For fiscal 2007, management was pleased with the integrations of two earlier acquisitions, Chinook and Akzo, and it expects those acquisitions to continue to contribute positively to Balchem's earnings. However, management also expects rising raw material costs to be a challenge in the near term. While the company has taken pricing steps to counteract the effects of these increased input costs, such actions in the fourth quarter were not enough to offset them completely.
Additional price increases were made effective in January 2008, and management therefore expects fiscal 2008 to see continuing improvements in sales and earnings, while cautioning that global economic issues could affect the company's results.
provides a variety of software, hardware and other technical systems for retailers. Our buy rating, in place since February 2006, is based on strong revenue growth, a solid financial position and stock performance, and its improvement in net income.
Powered by its strong earnings growth of 70% during the first quarter of 2008, this stock has surged 64% over the past year. Revenue rose 37% year over year. CAM Commerce has no debt to speak of, giving it a debt-to-equity ratio of zero, which we consider a favorable sign. Net income increased 75% from the year-ago quarter.
Finally, the company has demonstrated an impressive pattern of positive EPS growth over the past two years. Looking forward, we feel that this trend should continue.
designs, manufactures and markets products that are important in wireless communications. The company focuses on the needs of the mobile information user, with an increasing emphasis on broadband applications for high-data rate, high-capacity wireless communications.
The Defense and Space Systems segment manufactures custom-designed, highly engineered hardware for use in space and satellite communications, radar, surveillance and military countermeasures. A subsidiary, LXE Incorporated, manufactures rugged mobile computers and wireless local area network products whose typical uses include real-time data communications on inventory movement in large warehouses, manufacturing facilities and container yards. The EMS Wireless segment manufactures base-station antennas and repeaters for PCS/cellular communications services. The Satcom segment is a division of the company's Canadian subsidiary and manufactures earth-based antennas, terminals and other hardware for communications via satellite link.
Our rating for EMS Technologies was upgraded from to buy from hold in January 2008. This change was driven by strengths such as solid stock performance, revenue growth and a solid financial position.
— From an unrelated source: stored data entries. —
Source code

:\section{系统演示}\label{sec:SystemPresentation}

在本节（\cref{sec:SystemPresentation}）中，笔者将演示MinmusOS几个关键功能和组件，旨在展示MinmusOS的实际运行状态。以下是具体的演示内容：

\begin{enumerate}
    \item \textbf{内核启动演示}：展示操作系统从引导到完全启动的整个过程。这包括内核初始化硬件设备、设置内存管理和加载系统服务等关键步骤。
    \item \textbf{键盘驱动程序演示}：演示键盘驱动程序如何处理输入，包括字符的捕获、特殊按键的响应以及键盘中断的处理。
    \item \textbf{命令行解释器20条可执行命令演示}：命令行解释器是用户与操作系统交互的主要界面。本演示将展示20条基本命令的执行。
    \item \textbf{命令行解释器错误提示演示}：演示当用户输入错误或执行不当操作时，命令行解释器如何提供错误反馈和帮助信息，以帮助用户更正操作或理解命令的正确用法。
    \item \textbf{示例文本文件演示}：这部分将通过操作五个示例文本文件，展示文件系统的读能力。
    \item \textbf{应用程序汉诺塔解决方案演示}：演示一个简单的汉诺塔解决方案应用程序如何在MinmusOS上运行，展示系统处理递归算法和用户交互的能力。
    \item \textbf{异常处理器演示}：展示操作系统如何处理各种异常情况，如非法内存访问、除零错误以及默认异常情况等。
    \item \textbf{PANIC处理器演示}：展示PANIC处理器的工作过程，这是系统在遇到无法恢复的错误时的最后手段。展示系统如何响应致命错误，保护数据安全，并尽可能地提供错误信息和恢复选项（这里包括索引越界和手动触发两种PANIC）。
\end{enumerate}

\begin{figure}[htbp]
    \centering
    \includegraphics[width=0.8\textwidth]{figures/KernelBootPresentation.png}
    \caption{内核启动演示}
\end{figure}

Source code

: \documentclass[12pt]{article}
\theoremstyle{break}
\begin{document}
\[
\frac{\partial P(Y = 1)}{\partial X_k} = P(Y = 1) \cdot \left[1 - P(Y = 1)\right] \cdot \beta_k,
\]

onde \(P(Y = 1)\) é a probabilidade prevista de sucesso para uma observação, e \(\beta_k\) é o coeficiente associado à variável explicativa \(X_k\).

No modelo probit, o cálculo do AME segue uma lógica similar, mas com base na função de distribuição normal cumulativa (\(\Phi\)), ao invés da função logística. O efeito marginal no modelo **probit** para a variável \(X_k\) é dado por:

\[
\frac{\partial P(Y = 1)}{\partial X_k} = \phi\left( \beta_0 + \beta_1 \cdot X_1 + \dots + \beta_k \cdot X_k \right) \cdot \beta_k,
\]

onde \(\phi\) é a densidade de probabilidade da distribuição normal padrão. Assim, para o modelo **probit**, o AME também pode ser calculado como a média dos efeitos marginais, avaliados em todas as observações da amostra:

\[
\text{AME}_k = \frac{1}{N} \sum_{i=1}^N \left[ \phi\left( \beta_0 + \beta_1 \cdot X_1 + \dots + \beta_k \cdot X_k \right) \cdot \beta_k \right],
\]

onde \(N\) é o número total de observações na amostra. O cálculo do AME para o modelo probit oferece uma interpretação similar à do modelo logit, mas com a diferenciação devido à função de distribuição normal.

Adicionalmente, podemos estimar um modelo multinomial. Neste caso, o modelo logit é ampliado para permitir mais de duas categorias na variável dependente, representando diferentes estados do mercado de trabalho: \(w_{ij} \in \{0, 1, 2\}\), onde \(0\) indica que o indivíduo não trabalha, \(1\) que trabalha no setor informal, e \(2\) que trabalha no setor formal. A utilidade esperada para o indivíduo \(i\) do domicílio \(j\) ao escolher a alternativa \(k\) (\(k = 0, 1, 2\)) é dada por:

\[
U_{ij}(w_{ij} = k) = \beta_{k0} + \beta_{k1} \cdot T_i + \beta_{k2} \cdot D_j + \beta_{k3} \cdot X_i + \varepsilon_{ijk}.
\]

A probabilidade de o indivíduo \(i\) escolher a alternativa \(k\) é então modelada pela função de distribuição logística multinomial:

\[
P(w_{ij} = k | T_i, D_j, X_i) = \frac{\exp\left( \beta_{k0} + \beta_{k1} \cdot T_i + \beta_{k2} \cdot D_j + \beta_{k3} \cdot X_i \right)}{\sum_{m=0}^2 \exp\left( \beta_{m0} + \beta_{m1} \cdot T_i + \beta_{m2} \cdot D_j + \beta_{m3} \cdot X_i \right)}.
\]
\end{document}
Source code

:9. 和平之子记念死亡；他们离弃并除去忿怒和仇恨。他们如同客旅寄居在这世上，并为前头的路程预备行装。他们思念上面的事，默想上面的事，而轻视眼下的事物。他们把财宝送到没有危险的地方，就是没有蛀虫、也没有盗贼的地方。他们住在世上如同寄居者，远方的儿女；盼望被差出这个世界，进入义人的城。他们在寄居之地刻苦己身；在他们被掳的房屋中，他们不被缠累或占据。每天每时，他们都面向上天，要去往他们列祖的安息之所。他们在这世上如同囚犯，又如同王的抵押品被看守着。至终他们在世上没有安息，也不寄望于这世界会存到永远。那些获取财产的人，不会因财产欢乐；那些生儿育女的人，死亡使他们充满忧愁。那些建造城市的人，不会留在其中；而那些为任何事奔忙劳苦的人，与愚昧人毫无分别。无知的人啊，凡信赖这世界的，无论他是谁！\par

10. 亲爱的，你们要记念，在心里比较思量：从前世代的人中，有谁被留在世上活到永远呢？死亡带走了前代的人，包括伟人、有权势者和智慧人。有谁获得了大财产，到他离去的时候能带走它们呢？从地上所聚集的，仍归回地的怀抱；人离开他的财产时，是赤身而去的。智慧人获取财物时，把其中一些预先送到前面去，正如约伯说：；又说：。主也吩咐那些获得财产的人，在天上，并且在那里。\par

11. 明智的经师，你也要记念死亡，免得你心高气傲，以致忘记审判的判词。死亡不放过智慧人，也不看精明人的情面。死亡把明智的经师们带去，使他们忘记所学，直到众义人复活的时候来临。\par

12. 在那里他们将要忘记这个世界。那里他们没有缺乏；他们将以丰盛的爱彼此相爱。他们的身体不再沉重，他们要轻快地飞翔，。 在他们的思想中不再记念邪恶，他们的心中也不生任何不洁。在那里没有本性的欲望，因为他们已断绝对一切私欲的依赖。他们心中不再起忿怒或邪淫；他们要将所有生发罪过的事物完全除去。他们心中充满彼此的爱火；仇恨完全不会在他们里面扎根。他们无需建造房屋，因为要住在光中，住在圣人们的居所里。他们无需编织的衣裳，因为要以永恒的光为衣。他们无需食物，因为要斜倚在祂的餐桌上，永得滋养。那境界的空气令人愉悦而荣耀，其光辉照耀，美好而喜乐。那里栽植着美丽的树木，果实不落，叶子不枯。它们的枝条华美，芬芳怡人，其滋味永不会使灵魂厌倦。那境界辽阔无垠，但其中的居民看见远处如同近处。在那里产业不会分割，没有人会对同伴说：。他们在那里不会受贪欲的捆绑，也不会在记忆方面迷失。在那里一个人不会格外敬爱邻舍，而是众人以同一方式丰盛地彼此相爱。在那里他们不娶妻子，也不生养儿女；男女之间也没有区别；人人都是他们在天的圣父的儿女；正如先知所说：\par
For the fourth quarter, revenue increased 5% year over year, and this revenue growth appears to have trickled down to the bottom line, as earnings per share improved slightly. The company has demonstrated a pattern of positive EPS growth over the past two years, reporting an increase to 46 cents in the most recent quarter from 44 cents a year ago. Its debt-to-equity ratio of 0.06 is very low, implying effective management of debt levels. We also consider the company's 41% gross profit margin to be strong.
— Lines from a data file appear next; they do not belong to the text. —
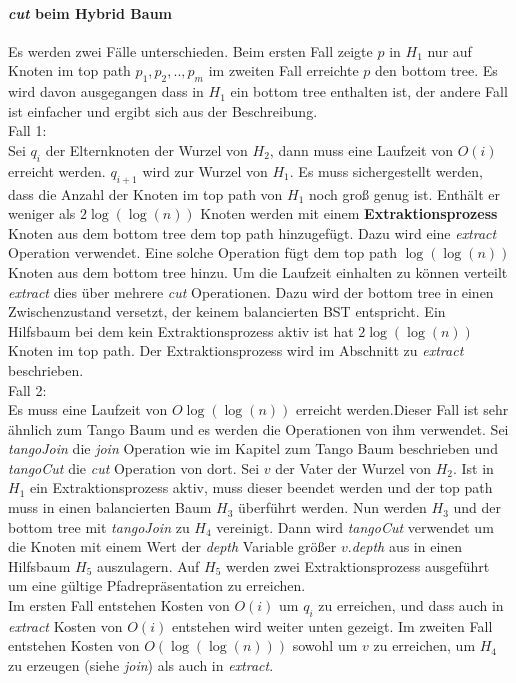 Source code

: \documentclass[a4paper,12pt]{article}
\begin{document}
\paragraph{\textit{cut} beim Hybrid Baum}
Es werden zwei Fälle unterschieden. Beim ersten Fall zeigte $p$ in $H_1$ nur auf Knoten im top path $p_1,p_2,..,p_m$ im zweiten Fall erreichte $p$ den bottom tree. Es wird davon ausgegangen dass in $H_1$ ein bottom tree enthalten ist, der andere Fall ist einfacher und ergibt sich aus der Beschreibung.\\
Fall 1:\\
Sei $q_i$ der Elternknoten der Wurzel von $H_2$, dann muss eine Laufzeit von $O\left(i\right)$ erreicht werden.  $q_{i+1}$ wird zur Wurzel von $H_1$. Es muss sichergestellt werden, dass die Anzahl der Knoten im top path von $H_1$ noch groß genug ist. Enthält er weniger als $2 \log\left(\log\left(n\right)\right)$ Knoten werden mit einem \textbf{Extraktionsprozess} Knoten aus dem bottom tree dem top path hinzugefügt. Dazu wird eine \textit{extract} Operation verwendet. Eine solche Operation fügt dem top path $\log\left(\log\left(n\right)\right)$ Knoten aus dem bottom tree hinzu. Um die Laufzeit einhalten zu können verteilt {\textit{extract}} dies über mehrere \textit{cut} Operationen. Dazu wird der bottom tree in einen Zwischenzustand versetzt, der keinem balancierten BST entspricht. Ein Hilfsbaum bei dem kein Extraktionsprozess aktiv ist hat  $2 \log\left(\log\left(n\right)\right)$ Knoten im top path. Der Extraktionsprozess wird im Abschnitt zu \textit{extract} beschrieben.  \\
Fall 2:\\
Es muss eine Laufzeit von $O\log\left(\log\left(n\right)\right)$ erreicht werden.Dieser Fall ist sehr ähnlich zum Tango Baum und es werden die Operationen von ihm verwendet. Sei \textit{tangoJoin} die \textit{join} Operation wie im Kapitel zum Tango Baum beschrieben und \textit{tangoCut} die \textit{cut} Operation von dort. Sei $v$ der Vater der Wurzel von $H_2$. Ist in $H_1$ ein Extraktionsprozess aktiv, muss dieser beendet werden und der top path muss in einen balancierten Baum $H_3$ überführt werden. Nun werden $H_3$ und der bottom tree mit \textit{tangoJoin}  zu $H_4$ vereinigt. Dann wird \textit{tangoCut} verwendet um die Knoten mit einem Wert der \textit{depth} Variable größer $v.$\textit{depth} aus in einen Hilfsbaum $H_5$ auszulagern. Auf $H_5$ werden zwei Extraktionsprozess ausgeführt um eine gültige Pfadrepräsentation zu erreichen.  \\
Im ersten Fall entstehen Kosten von $O\left(i\right)$ um $q_i$ zu erreichen, und dass auch in \textit{extract} Kosten von $O\left(i\right)$ entstehen wird weiter unten gezeigt. Im zweiten Fall entstehen Kosten von $O\left(\log\left(\log\left(n\right)\right)\right)$ sowohl um $v$ zu erreichen, um $H_4$ zu erzeugen (siehe \textit{join}) als auch in \textit{extract}.
\end{document}
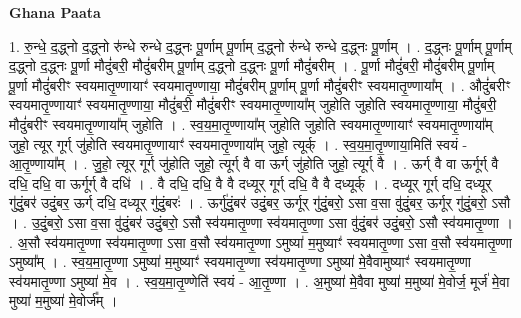 \documentclass[17pt]{extarticle}
\begin{document}
\textbf{Ghana Paata } \newline

1. रु॒न्धे॒ द॒द्ध्नो द॒द्ध्नो रु॑न्धे रुन्धे द॒द्ध्नः पू॒र्णाम् पू॒र्णाम् द॒द्ध्नो रु॑न्धे रुन्धे द॒द्ध्नः पू॒र्णाम् । . द॒द्ध्नः पू॒र्णाम् पू॒र्णाम् द॒द्ध्नो द॒द्ध्नः पू॒र्णा मौदुं॑बरी॒ मौदुं॑बरीम् पू॒र्णाम् द॒द्ध्नो द॒द्ध्नः पू॒र्णा मौदुं॑बरीम् । . पू॒र्णा मौदुं॑बरी॒ मौदुं॑बरीम् पू॒र्णाम् पू॒र्णा मौदुं॑बरीꣳ स्वयमातृ॒ण्णायाꣳ॑ स्वयमातृ॒ण्णाया॒ मौदुं॑बरीम् पू॒र्णाम् पू॒र्णा मौदुं॑बरीꣳ स्वयमातृ॒ण्णाया᳚म् । . औदुं॑बरीꣳ स्वयमातृ॒ण्णायाꣳ॑ स्वयमातृ॒ण्णाया॒ मौदुं॑बरी॒ मौदुं॑बरीꣳ स्वयमातृ॒ण्णाया᳚म् जुहोति जुहोति स्वयमातृ॒ण्णाया॒ मौदुं॑बरी॒ मौदुं॑बरीꣳ स्वयमातृ॒ण्णाया᳚म् जुहोति । . स्व॒य॒मा॒तृ॒ण्णाया᳚म् जुहोति जुहोति स्वयमातृ॒ण्णायाꣳ॑ स्वयमातृ॒ण्णाया᳚म् जुहो॒ त्यूर् गूर्ग् जु॑होति स्वयमातृ॒ण्णायाꣳ॑ स्वयमातृ॒ण्णाया᳚म् जुहो॒ त्यूर्क् । . स्व॒य॒मा॒तृ॒ण्णाया॒मिति॑ स्वयं - आ॒तृ॒ण्णाया᳚म् । . जु॒हो॒ त्यूर् गूर्ग् जु॑होति जुहो॒ त्यूर्ग् वै वा ऊर्ग् जु॑होति जुहो॒ त्यूर्ग् वै । . ऊर्ग् वै वा ऊर्गूर्ग् वै दधि॒ दधि॒ वा ऊर्गूर्ग् वै दधि॑ । . वै दधि॒ दधि॒ वै वै दध्यूर् गूर्ग् दधि॒ वै वै दध्यूर्क् । . दध्यूर् गूर्ग् दधि॒ दध्यूर् गु॑दुं॒बर॑ उदुं॒बर॒ ऊर्ग् दधि॒ दध्यूर् गु॑दुं॒बरः॑ । . ऊर्गु॑दुं॒बर॑ उदुं॒बर॒ ऊर्गूर् गु॑दुं॒बरो॒ ऽसा व॒सा वु॑दुं॒बर॒ ऊर्गूर् गु॑दुं॒बरो॒ ऽसौ । . उ॒दुं॒बरो॒ ऽसा व॒सा वु॑दुं॒बर॑ उदुं॒बरो॒ ऽसौ स्व॑यमातृ॒ण्णा स्व॑यमातृ॒ण्णा ऽसा वु॑दुं॒बर॑ उदुं॒बरो॒ ऽसौ स्व॑यमातृ॒ण्णा । . अ॒सौ स्व॑यमातृ॒ण्णा स्व॑यमातृ॒ण्णा ऽसा व॒सौ स्व॑यमातृ॒ण्णा ऽमुष्या॑ म॒मुष्याꣳ॑ स्वयमातृ॒ण्णा ऽसा व॒सौ स्व॑यमातृ॒ण्णा ऽमुष्या᳚म् । . स्व॒य॒मा॒तृ॒ण्णा ऽमुष्या॑ म॒मुष्याꣳ॑ स्वयमातृ॒ण्णा स्व॑यमातृ॒ण्णा ऽमुष्या॑ मे॒वैवामुष्याꣳ॑ स्वयमातृ॒ण्णा स्व॑यमातृ॒ण्णा ऽमुष्या॑ मे॒व । . स्व॒य॒मा॒तृ॒ण्णेति॑ स्वयं - आ॒तृ॒ण्णा । . अ॒मुष्या॑ मे॒वैवा मुष्या॑ म॒मुष्या॑ मे॒वोर्ज॒ मूर्ज॑ मे॒वा मुष्या॑ म॒मुष्या॑ मे॒वोर्ज᳚म् । \newline
\end{document}
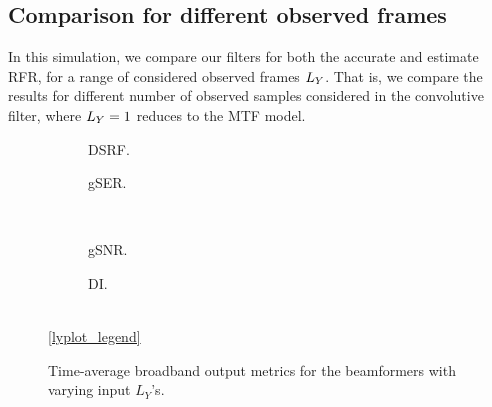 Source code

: %		
%

\subsection{Comparison for different observed frames}

In this simulation, we compare our filters for both the accurate and estimate RFR, for a range of considered observed frames $\Ly$. That is, we compare the results for different number of observed samples considered in the convolutive filter, where $\Ly = 1$ reduces to the MTF model.

\begin{figure}[!ht]
	\centering
	\begin{subfigure}{0.49\textwidth}
		\centering
		
		\caption{DSRF.}
		\label{subfig:lineplot__DSRF__iSER_n15__Ly_var}
	\end{subfigure}\hfill
	\begin{subfigure}{0.49\textwidth}
		\centering
		
		\caption{gSER.}
		\label{subfig:lineplot__gSER__iSER_n15__Ly_var}
	\end{subfigure}\\[1em]
	\begin{subfigure}{0.49\textwidth}
		\centering
		
		\caption{gSNR.}
		\label{subfig:lineplot__gSNR__iSER_n15__Ly_var}
	\end{subfigure}\hfill
	\begin{subfigure}{0.49\textwidth}
		\centering
		
		\caption{DI.}
		\label{subfig:lineplot__DI__iSER_n15__Ly_var}
	\end{subfigure}\\[1em]
	\ref*{lyplot_legend}
	\caption{Time-average broadband output metrics for the beamformers with varying input $L_Y$'s.}
	\label{fig:lineplot__iSER_n15__Ly_var}
\end{figure}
Investors have apparently begun to recognize the positive factors we see in this stock, as EMS Technologies shares rose 33% over the past year. This is a very nice gain, but we feel that the stock could move higher in the future. Bear in mind, however, that any unexpected regulatory changes and the acceptance or emergence of new standard formats are typical challenges faced by the communications equipment industry and could potentially affect this stock.
Our quantitative rating is based on a variety of historical fundamental and pricing data and represents our opinion of a stock's risk-adjusted performance relative to other stocks.
However, the rating does not incorporate all of the factors that can alter a stock's performance. For example, it doesn't always factor in recent corporate or industry events that could affect the stock price, nor does it include recent technology developments and competitive dynamics that may affect the company.
For those reasons, we believe that a rating alone cannot tell the whole story and that it should be part of an investor's overall research.